(Saved entries)
== Segment start ==

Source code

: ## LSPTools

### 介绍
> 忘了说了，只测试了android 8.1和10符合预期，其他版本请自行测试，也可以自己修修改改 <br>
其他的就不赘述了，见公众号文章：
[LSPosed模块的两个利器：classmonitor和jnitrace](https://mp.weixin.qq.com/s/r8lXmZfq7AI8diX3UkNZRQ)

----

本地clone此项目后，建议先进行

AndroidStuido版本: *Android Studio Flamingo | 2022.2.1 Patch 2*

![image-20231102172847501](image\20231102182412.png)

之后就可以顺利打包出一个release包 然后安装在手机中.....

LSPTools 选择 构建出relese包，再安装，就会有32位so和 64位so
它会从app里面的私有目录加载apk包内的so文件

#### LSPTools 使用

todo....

== Segment end ==

Work request -
Copy each line of the data above that holds "LSPTools".

Task response -
: ## LSPTools
LSPTools 选择 构建出relese包，再安装，就会有32位so和 64位so
#### LSPTools 使用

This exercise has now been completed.